Task brief: Where in the data below does the word "tuple" appear? Copy each line that holds it.

[Saved entries]
--

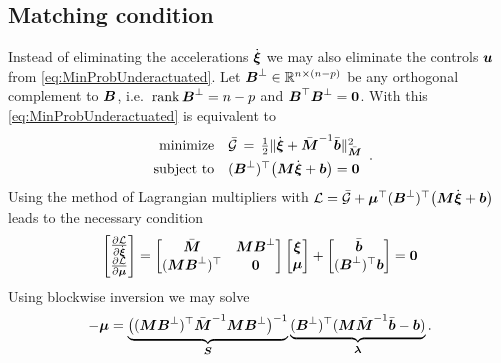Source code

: \subsection{Matching condition}\label{sec:MatchingCondition}
Instead of eliminating the accelerations $\sysVeld$ we may also eliminate the controls $\sysInput$ from \eqref{eq:MinProbUnderactuated}.
Let $\sysInputMatLComp \in \RealNum^{\dimConfigSpace\times(\dimConfigSpace-\numInputs)}$ be any orthogonal complement to $\sysInputMat$, i.e.\ $\rank \sysInputMatLComp = \dimConfigSpace-\numInputs$ and $\sysInputMat^\top \sysInputMatLComp = \mat{0}$.
With this \eqref{eq:MinProbUnderactuated} is equivalent to
\begin{align}\label{eq:MinProbUnderactuatedMatch}
 \begin{array}{rl}
  \text{minimize} & \GaussianConstraintC \, = \, \tfrac{1}{2} \norm[\sysInertiaMatC]{\sysVeld + \sysInertiaMatC^{-1} \sysForceC}^2
  \\[1ex]
  \text{subject to} & (\sysInputMatLComp)^\top \big(\sysInertiaMat \sysVeld + \sysForce\big) = \tuple{0}
 \end{array}
 .
\end{align}
Using the method of Lagrangian multipliers with $\Lagrangian = \GaussianConstraintC + \tuple{\mu}^\top (\sysInputMatLComp)^\top \big(\sysInertiaMat \sysVeld + \sysForce\big)$ 
leads to the necessary condition
\begin{align}
  \begin{bmatrix} \pdiff[\Lagrangian]{\sysVeld} \\ \pdiff[\Lagrangian]{\tuple{\mu}} \end{bmatrix}
  =
  \begin{bmatrix} \sysInertiaMatC & \sysInertiaMat \sysInputMatLComp \\ (\sysInertiaMat \sysInputMatLComp)^\top & \mat{0} \end{bmatrix}
  \begin{bmatrix} \sysVel \\ \tuple{\mu} \end{bmatrix}
  +
  \begin{bmatrix} \sysForceC \\ (\sysInputMatLComp)^\top\sysForce \end{bmatrix}
  = \tuple{0}
\end{align}
Using blockwise inversion we may solve
\begin{align}\label{eq:DefMatchingForce}
 -\tuple{\mu} = \underbrace{\big( (\sysInertiaMat \sysInputMatLComp)^\top \sysInertiaMatC^{-1} \sysInertiaMat \sysInputMatLComp \big)^{-1}}_{\mat{S}} \underbrace{(\sysInputMatLComp)^\top (\sysInertiaMat \sysInertiaMatC^{-1} \sysForceC - \sysForce)}_{\tuple{\lambda}}.
\end{align}
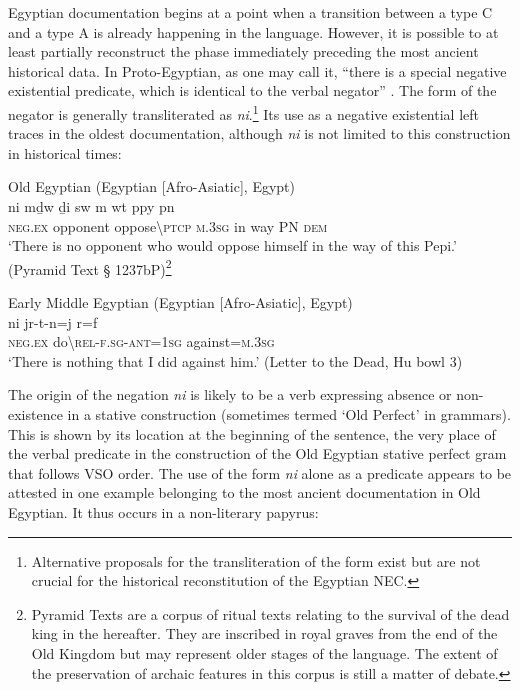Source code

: \documentclass[output=paper,draft,draftmode,colorlinks,citecolor=brown]{langscibook}
\begin{document}
Egyptian documentation begins at a point when a transition between a type C and a type A is already happening in the language. However, it is possible to at least partially reconstruct the phase immediately preceding the most ancient historical data. In Proto-Egyptian, as one may call it, ``there is a special negative existential predicate, which is identical to the verbal negator'' \citep[6]{Croft1991}.
The form of the negator is generally transliterated as \textit{ni}.\footnote{Alternative proposals for the transliteration of the form exist but are not crucial for the historical reconstitution of the Egyptian NEC.} 
Its use as a negative existential left traces in the oldest documentation, although \textit{ni} is not limited to this construction in historical times:

\ea Old Egyptian (Egyptian [Afro-Asiatic], Egypt) \label{ex:AE1}\\
  	\gll ni mḏ{\ꜣ}w ḏ{\ꜣ}i sw m w{\ꜣ}t ppy pn\\
	\textsc{neg.ex}	opponent oppose\textbackslash\textsc{ptcp} \textsc{m.3sg} in way 	PN \textsc{dem}\\
	\glt ‘There is no opponent who would oppose himself in the way of this Pepi.’ (Pyramid Text § 1237bP)\footnote{Pyramid Texts are a corpus of ritual texts relating to the survival of the dead king in the hereafter. They are inscribed in royal graves from the end of the Old Kingdom but may represent older stages of the language. The extent of the preservation of archaic features in this corpus is still a matter of debate.}
\z

\ea Early Middle Egyptian (Egyptian [Afro-Asiatic], Egypt) \label{ex:AE2}\\
	\gll ni jr-t-n=j r=f\\
	\textsc{neg.ex} do\textbackslash\textsc{rel-f.sg-ant=1sg} against=\textsc{m.3sg}\\
	\glt ‘There is nothing that I did against him.’ (Letter to the Dead, Hu bowl 3)
\z

The origin of the negation \textit{ni} is likely to be a verb expressing absence or non-existence in a stative construction (sometimes termed ‘Old Perfect’ in grammars). This is shown by its location at the beginning of the sentence, the very place of the verbal predicate in the construction of the Old Egyptian stative perfect gram that follows VSO order. The use of the form \textit{ni} alone as a predicate appears to be attested in one example belonging to the most ancient documentation in Old Egyptian. It thus occurs in a non-literary papyrus: 
\end{document}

--

Result of this exercise:
  \text{subject to} & (\sysInputMatLComp)^\top \big(\sysInertiaMat \sysVeld + \sysForce\big) = \tuple{0}
Using the method of Lagrangian multipliers with $\Lagrangian = \GaussianConstraintC + \tuple{\mu}^\top (\sysInputMatLComp)^\top \big(\sysInertiaMat \sysVeld + \sysForce\big)$ 
  \begin{bmatrix} \pdiff[\Lagrangian]{\sysVeld} \\ \pdiff[\Lagrangian]{\tuple{\mu}} \end{bmatrix}
  \begin{bmatrix} \sysVel \\ \tuple{\mu} \end{bmatrix}
  = \tuple{0}
 -\tuple{\mu} = \underbrace{\big( (\sysInertiaMat \sysInputMatLComp)^\top \sysInertiaMatC^{-1} \sysInertiaMat \sysInputMatLComp \big)^{-1}}_{\mat{S}} \underbrace{(\sysInputMatLComp)^\top (\sysInertiaMat \sysInertiaMatC^{-1} \sysForceC - \sysForce)}_{\tuple{\lambda}}.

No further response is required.